Lastly, for an upgrade to TOW, what about the ADATS missile? It is a bit longer than the TOW, and heavier (about 70 pounds), but it has a range of 10km and has a speed of Mach 3+. It uses an electro-optical/ IR target acquisition system and a laser ranger-finder and laser guidance system. I don't think that it would be too difficult to add the laser guidance system to Bradleys, and possibly dedicated anti-tank vehicles, and use the thermal imager and a laser ranger finder. One other possibility, for the airborne, would be using an M113A3 chassis and configure it similar to the way that the Canadians use it now, but remove the radar and perhaps cut down to four missiles to save weight. It would give them one hell of an anti-armour capability, as well as a limited anti-air capability (without the radar), and the speed and range of the missile would give them a great standoff capability. The Canadian Forces website has info on it - http://www.army.dnd.ca/equip/veh/ADATS_E.HTML , another one is http://www.global-defence.com/99/1998/Missiles/adats.htm .

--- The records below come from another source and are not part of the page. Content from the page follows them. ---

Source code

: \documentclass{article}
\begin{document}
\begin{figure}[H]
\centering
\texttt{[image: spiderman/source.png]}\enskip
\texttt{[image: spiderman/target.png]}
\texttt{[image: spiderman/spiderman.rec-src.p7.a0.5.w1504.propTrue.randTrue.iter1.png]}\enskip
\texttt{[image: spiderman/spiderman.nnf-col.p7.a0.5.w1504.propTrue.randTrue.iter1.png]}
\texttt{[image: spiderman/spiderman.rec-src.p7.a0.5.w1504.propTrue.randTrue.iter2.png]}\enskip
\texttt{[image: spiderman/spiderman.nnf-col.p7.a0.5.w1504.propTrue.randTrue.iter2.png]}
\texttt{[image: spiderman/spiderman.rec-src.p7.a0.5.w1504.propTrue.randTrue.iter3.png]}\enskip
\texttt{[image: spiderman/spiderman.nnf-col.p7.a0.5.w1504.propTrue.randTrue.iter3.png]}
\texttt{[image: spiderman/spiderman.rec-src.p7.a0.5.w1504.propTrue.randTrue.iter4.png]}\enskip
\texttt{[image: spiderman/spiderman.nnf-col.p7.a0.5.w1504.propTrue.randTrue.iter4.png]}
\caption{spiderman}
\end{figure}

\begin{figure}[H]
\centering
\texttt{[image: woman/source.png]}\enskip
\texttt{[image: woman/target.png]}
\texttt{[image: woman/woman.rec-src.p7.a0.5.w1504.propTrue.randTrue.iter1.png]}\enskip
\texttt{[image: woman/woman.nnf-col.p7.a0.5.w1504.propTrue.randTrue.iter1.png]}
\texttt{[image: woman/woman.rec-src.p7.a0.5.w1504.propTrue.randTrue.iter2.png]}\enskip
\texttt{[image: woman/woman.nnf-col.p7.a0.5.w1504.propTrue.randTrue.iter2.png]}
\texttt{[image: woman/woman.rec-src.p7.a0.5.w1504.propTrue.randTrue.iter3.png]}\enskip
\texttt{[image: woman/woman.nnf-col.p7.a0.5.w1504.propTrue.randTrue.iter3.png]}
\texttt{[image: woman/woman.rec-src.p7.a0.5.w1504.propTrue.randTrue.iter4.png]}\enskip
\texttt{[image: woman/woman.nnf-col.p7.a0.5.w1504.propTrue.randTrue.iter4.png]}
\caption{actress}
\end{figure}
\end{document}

Thanks and keep up the good work.
G2mil is Unique
As a new member of G2mil, I must say that I disagree with some of the ideas in the G2mil magazine and the Library, but I like most of what I see. Its refreshing to read independent ideas on weaponry, there's nothing like this in print or even the Internet. All we get is defense contractor sales talk or bureaucratic jargon from military insiders. We used to have professional journals to discuss this stuff, but they have all been bought off or put on a leash. I expect G2mil will do well and catch hell as soon as its discovered inside the beltway.
Urgent Need for Multi-year 747 buy
Your ideas about using the 747 as a common Large Aircraft replacement for the many current refuelers, hospital planes, AWACS, and transporters is good, too, especially the multi-year buy.
The one real problem area I see with loading and unloading cargo. We've used commercial air freighters since the late 1970s. I had experience with them when I was in the 101st Airborne. The KC-11 air refueler has a secondary capability to carry pallets and small vehicles. Here's the problem. C-130s, C-141s, C5's and C-17s are all drive on - drive off. Except for cargo pallets which need forklifts to move to the airplane's back ramp, no special loading equipment is required.
Freighter 747s are designed to move between terminals with specialized handling equipment. This eliminates the need for expensive modifications to the 747 in civilian service. Without this airport based handling equipment (even using portable analogs) the loading/unloading process becomes a real bottleneck.
The real chance was missed in the late 1980s. I was at FORSCOM at Atlanta at that time, and Dobbins AFB in Marietta GA was just up the road. Half of us lived near there. Dobbins is where the C-5 was and the C-130 is made. Lockheed engineers said the Air Force ordered the C-5B tooling DESTROYED to guarantee the C-17 would be bought. They should have just bought more C-5Bs.